Until it occurred to me to write the romance of Cecile and Bernard as they were when I met them. They had settled into a life of comfortable sameness, accepting that age had worn away the edges of their lives, planing flat that place where the ridges of adventure and romance used to lie. But what would happen if Tanta’s Florerium closed, and there were no place for Cecile to sell her flowers? What would happen if Bernard were crowded out of his living room and Cecile began to smother under the weight of all the blooms that, stacked flat against one another, would never see the light of day? What would happen if Bernard enlisted those chess-playing old men in an ingenious plan to liberate Cecile’s flowers and, in so doing, fell in love with his wife and his life all over again?

 

So I wrote that story, and I wrote it well. I cried with Cecile and laughed with Bernard. I saw the canvases she painted and admired them just as Bernard did. I felt the triumph of the moment when her flowers were carried through the streets of the Village in a mass procession of old men, each one holding a canvas as high as he could, that made it seem like the whole city had come alive with blooms.  And I felt the sorrow built into the knowledge that, despite their triumphs, there would be no happily ever after, for Bernard and Cecile were inescapably old and one of them had already been tagged by the hand of fate with a cancer that would prove terminal.

 

And when it was finished, this precious adventure with Bernard and Cecile, when it was as finely crafted as it could be, when I thought it had as much depth and feeling as one of Cecile’s flowers, I sent it along to the publishing houses.

 

And it was rejected. This is the first rejection letter I have ever received, and it was a stunning blow.
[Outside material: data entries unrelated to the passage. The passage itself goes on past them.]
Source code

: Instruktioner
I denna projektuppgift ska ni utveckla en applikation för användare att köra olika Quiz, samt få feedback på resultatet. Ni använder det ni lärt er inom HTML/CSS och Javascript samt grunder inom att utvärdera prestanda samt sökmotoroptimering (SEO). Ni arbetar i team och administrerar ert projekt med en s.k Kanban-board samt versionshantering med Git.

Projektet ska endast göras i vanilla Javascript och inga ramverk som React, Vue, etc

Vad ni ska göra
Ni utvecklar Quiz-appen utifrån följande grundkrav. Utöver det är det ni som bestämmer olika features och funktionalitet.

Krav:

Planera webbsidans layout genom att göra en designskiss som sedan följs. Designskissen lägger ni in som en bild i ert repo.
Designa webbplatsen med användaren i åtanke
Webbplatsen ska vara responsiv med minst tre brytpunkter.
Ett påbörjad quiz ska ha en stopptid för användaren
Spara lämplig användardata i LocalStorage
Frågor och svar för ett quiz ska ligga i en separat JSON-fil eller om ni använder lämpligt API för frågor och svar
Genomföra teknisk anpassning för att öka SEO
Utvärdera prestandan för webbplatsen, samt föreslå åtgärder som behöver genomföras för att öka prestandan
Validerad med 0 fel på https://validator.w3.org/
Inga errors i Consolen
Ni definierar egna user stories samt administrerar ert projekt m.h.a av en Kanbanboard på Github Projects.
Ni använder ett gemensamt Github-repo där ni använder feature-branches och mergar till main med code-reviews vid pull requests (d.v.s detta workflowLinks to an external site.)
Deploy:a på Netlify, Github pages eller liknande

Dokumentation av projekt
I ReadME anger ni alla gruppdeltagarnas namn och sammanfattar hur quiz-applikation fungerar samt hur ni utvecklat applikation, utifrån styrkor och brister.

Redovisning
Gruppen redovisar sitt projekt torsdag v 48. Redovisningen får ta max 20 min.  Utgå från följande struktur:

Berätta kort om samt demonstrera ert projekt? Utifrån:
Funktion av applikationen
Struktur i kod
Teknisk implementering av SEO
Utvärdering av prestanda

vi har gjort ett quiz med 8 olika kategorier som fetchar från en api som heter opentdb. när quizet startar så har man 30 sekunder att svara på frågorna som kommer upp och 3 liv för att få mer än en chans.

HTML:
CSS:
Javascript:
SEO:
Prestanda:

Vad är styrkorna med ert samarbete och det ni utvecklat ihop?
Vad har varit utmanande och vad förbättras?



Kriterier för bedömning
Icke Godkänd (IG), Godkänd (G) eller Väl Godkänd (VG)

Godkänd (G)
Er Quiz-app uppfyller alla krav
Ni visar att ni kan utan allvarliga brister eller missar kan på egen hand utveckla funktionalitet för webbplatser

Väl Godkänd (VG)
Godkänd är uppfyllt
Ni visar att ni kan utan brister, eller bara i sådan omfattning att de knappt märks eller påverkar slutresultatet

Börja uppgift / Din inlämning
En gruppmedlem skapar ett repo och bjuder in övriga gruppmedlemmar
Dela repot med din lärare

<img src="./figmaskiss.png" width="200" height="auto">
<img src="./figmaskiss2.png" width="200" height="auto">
I was sad—sad for Bernard and Cecile and for myself. But more than that, I was sad for the whole wide world of people who will get millions of copies of romance novels with predictable endings, but who will never know the glorious and unexpected love story of Bernard and Cecile.

 

So I guess what I want to say to that editor is this;

 

Dear Sir,

 

I received your rejection letter today and I just wanted to write and say that I am truly sorry for your loss.

 

Yours Sincerely, 

 

Bernard, Cecile, Frank Sinatra, and Me.